→ Task directions: Output the data below exactly as it is, dropping the pictures from your copy.

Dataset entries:
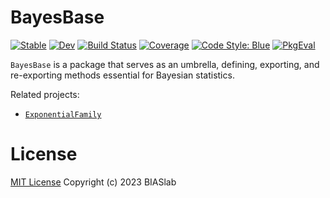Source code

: # BayesBase

[![Stable](https://img.shields.io/badge/docs-stable-blue.svg)](https://biaslab.github.io/BayesBase.jl/stable/)
[![Dev](https://img.shields.io/badge/docs-dev-blue.svg)](https://biaslab.github.io/BayesBase.jl/dev/)
[![Build Status](https://github.com/biaslab/BayesBase.jl/actions/workflows/CI.yml/badge.svg?branch=main)](https://github.com/biaslab/BayesBase.jl/actions/workflows/CI.yml?query=branch%3Amain)
[![Coverage](https://codecov.io/gh/biaslab/BayesBase.jl/branch/main/graph/badge.svg)](https://codecov.io/gh/biaslab/BayesBase.jl)
[![Code Style: Blue](https://img.shields.io/badge/code%20style-blue-4495d1.svg)](https://github.com/invenia/BlueStyle)
[![PkgEval](https://JuliaCI.github.io/NanosoldierReports/pkgeval_badges/B/BayesBase.svg)](https://JuliaCI.github.io/NanosoldierReports/pkgeval_badges/B/BayesBase.html)

`BayesBase` is a package that serves as an umbrella, defining, exporting, and re-exporting methods essential for Bayesian statistics. 

Related projects:

- [`ExponentialFamily`](https://github.com/biaslab/ExponentialFamily.jl)


# License

[MIT License](LICENSE) Copyright (c) 2023 BIASlab
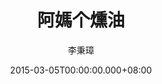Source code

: ---
issue: 111
title: 阿媽个燻油
author: 李秉璋
language: 詔安
date: 2015-03-05T00:00:00.000+08:00
topic: 懷想
difficulty: 3
wikidata: Q98095940
wikidata_link: https://www.wikidata.org/wiki/Q98095940
author_wikidata_link: https://www.wikidata.org/wiki/Q98096269
author_wikidata: Q98096269
---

→ Task response:
Source code

: # BayesBase

[![Stable](https://img.shields.io/badge/docs-stable-blue.svg)](https://biaslab.github.io/BayesBase.jl/stable/)
[![Dev](https://img.shields.io/badge/docs-dev-blue.svg)](https://biaslab.github.io/BayesBase.jl/dev/)
[![Build Status](https://github.com/biaslab/BayesBase.jl/actions/workflows/CI.yml/badge.svg?branch=main)](https://github.com/biaslab/BayesBase.jl/actions/workflows/CI.yml?query=branch%3Amain)
[![Coverage](https://codecov.io/gh/biaslab/BayesBase.jl/branch/main/graph/badge.svg)](https://codecov.io/gh/biaslab/BayesBase.jl)
[![Code Style: Blue](https://img.shields.io/badge/code%20style-blue-4495d1.svg)](https://github.com/invenia/BlueStyle)
[![PkgEval](https://JuliaCI.github.io/NanosoldierReports/pkgeval_badges/B/BayesBase.svg)](https://JuliaCI.github.io/NanosoldierReports/pkgeval_badges/B/BayesBase.html)

`BayesBase` is a package that serves as an umbrella, defining, exporting, and re-exporting methods essential for Bayesian statistics. 

Related projects:

- [`ExponentialFamily`](https://github.com/biaslab/ExponentialFamily.jl)


# License

[MIT License](LICENSE) Copyright (c) 2023 BIASlab
Source code

: ---
issue: 111
title: 阿媽个燻油
author: 李秉璋
language: 詔安
date: 2015-03-05T00:00:00.000+08:00
topic: 懷想
difficulty: 3
wikidata: Q98095940
wikidata_link: https://www.wikidata.org/wiki/Q98095940
author_wikidata_link: https://www.wikidata.org/wiki/Q98096269
author_wikidata: Q98096269
---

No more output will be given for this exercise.